Required work
Go over the records and count each line that has the string "based". Give the number and nothing else.

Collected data

* * *

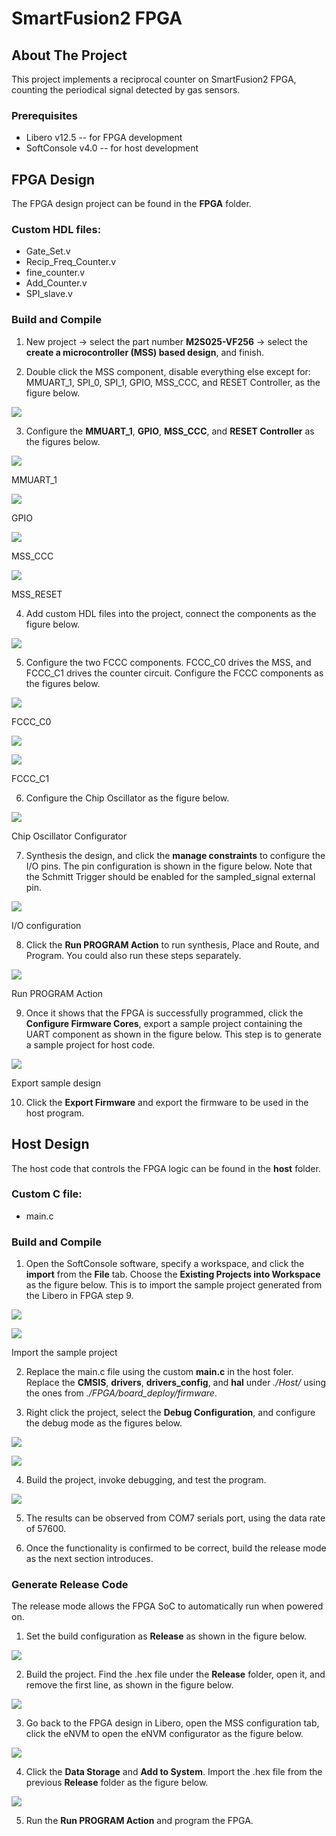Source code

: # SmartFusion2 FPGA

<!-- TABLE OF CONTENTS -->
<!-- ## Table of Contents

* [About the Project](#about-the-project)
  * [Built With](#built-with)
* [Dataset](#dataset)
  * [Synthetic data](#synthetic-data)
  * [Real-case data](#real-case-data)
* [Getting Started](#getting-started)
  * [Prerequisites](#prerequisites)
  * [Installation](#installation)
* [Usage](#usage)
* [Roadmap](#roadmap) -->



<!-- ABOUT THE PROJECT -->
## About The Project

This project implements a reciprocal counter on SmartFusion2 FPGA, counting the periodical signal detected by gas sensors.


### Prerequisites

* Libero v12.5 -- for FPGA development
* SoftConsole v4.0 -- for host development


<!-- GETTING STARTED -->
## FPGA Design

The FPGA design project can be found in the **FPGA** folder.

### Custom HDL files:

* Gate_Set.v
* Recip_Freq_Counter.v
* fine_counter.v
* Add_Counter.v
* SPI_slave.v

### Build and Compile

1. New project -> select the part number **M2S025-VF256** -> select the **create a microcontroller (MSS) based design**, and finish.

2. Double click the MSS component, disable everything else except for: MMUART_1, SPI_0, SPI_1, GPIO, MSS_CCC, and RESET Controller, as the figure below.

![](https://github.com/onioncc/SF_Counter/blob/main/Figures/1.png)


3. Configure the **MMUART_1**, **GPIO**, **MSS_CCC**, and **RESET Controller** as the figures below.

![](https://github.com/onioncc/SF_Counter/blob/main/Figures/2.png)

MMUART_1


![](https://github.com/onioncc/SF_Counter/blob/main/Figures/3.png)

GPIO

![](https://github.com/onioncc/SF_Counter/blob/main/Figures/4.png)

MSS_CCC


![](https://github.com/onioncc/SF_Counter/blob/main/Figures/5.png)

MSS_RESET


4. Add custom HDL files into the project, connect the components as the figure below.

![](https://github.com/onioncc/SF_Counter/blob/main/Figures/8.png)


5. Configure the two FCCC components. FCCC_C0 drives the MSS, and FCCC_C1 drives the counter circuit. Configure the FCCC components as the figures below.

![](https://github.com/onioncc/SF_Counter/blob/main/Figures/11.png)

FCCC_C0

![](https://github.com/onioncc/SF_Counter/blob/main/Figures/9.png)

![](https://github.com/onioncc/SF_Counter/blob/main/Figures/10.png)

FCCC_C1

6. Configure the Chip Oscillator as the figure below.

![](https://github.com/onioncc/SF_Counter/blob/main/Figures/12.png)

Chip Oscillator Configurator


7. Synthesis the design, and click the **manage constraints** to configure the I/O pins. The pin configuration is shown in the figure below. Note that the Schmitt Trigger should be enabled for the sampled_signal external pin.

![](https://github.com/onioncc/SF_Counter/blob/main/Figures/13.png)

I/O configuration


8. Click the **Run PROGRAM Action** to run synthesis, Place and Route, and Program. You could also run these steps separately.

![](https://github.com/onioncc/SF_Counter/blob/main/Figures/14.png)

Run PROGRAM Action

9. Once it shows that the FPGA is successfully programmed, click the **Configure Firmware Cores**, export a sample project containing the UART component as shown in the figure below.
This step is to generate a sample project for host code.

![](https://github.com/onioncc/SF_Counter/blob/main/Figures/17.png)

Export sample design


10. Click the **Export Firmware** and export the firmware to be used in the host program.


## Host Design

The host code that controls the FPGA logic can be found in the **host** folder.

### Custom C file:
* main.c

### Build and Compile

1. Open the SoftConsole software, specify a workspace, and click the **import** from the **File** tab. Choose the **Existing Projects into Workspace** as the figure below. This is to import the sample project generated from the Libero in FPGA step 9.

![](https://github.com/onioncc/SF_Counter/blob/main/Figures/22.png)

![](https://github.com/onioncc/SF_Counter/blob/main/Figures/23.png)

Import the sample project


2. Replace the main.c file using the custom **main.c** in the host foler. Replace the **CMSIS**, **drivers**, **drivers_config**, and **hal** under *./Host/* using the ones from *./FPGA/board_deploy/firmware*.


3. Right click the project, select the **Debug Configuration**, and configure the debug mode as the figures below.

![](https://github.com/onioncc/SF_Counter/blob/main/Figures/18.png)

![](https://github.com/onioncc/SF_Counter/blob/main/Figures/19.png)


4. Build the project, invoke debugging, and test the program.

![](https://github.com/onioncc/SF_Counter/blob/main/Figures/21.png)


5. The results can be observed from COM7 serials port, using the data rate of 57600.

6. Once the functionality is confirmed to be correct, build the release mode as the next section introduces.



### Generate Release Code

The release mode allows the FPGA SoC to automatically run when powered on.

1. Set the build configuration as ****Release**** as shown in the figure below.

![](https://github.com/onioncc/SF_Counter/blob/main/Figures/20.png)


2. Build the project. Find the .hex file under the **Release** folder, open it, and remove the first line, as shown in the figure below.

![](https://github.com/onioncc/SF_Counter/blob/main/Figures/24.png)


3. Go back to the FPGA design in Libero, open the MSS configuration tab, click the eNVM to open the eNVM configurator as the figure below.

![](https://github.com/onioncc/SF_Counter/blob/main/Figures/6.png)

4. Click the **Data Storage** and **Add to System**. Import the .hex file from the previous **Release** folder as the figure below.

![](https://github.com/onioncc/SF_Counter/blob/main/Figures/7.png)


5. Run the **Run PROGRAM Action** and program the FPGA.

* * *

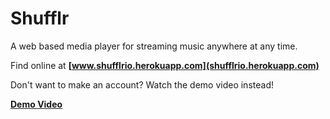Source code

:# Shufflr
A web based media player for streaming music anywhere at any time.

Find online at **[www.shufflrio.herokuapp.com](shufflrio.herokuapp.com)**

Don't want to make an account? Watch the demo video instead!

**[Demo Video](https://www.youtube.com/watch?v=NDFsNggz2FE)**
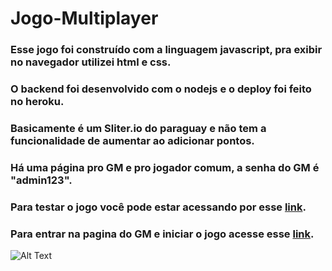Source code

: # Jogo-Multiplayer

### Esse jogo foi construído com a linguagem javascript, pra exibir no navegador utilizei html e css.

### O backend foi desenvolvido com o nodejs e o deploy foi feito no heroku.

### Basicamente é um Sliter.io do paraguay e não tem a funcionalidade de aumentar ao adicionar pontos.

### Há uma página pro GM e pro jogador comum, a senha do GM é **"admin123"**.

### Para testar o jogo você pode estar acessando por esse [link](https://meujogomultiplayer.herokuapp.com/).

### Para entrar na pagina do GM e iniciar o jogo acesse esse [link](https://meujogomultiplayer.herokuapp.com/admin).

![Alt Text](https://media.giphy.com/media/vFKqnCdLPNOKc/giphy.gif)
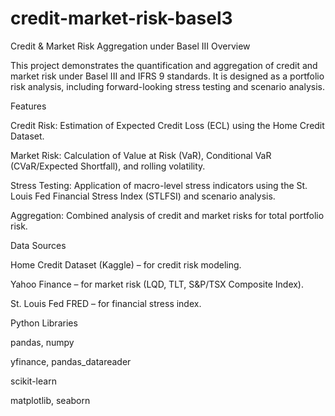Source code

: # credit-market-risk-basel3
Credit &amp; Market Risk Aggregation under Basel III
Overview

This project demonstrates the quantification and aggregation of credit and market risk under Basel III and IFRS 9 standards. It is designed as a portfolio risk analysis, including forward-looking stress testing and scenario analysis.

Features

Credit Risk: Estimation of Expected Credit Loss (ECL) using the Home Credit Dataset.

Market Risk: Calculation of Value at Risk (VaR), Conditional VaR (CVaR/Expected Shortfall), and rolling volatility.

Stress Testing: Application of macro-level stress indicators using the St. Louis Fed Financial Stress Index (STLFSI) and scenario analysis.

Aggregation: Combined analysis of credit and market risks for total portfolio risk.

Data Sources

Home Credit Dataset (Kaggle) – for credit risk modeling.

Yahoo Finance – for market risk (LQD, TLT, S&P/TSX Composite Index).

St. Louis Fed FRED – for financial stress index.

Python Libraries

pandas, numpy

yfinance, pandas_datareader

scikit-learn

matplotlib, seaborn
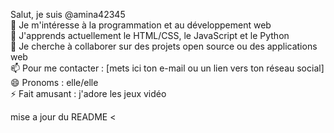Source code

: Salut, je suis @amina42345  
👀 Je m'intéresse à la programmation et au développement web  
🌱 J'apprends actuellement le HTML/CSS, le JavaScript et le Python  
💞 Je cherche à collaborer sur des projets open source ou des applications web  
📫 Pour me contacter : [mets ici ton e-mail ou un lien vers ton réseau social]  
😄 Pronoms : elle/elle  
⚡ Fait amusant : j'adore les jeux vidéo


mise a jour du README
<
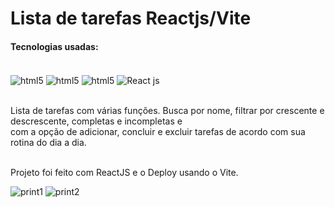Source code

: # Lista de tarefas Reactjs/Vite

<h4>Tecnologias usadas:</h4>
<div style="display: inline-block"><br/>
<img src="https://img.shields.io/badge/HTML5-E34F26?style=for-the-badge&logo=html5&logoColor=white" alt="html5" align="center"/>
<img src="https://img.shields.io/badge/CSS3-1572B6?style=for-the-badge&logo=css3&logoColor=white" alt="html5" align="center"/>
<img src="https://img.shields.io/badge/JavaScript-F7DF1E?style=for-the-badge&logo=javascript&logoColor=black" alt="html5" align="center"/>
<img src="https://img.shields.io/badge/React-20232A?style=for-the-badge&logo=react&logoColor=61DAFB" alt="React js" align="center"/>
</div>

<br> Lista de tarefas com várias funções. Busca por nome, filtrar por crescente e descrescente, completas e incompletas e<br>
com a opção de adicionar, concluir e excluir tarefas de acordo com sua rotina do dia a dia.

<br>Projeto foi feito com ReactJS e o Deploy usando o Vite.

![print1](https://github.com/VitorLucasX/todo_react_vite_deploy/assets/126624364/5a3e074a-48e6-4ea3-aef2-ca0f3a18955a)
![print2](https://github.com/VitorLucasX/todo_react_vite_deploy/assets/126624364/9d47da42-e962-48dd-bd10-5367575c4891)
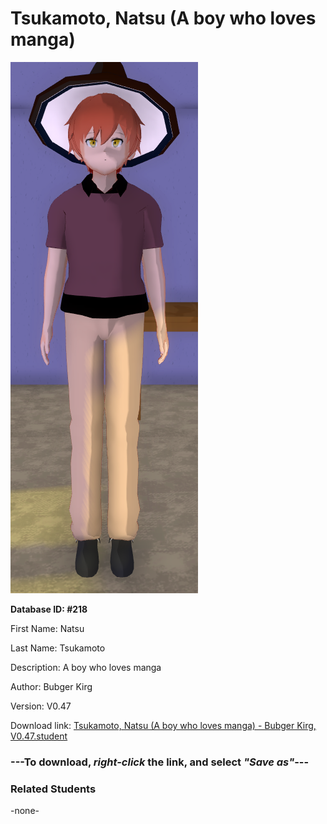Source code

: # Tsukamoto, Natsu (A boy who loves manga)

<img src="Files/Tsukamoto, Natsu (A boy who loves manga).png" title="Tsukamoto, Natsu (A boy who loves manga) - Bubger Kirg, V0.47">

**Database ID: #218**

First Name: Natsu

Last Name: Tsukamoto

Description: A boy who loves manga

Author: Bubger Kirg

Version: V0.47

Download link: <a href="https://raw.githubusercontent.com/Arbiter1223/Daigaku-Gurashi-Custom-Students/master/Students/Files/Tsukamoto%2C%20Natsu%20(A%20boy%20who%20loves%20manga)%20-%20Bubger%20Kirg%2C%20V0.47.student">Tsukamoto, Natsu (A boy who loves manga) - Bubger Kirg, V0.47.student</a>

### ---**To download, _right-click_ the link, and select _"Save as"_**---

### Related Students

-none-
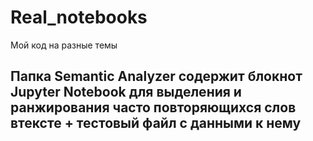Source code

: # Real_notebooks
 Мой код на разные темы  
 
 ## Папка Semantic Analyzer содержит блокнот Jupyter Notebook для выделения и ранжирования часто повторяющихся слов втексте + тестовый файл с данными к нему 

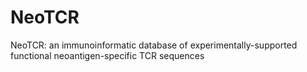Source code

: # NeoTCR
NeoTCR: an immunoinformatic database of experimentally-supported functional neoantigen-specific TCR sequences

* * *

Exercise solution
2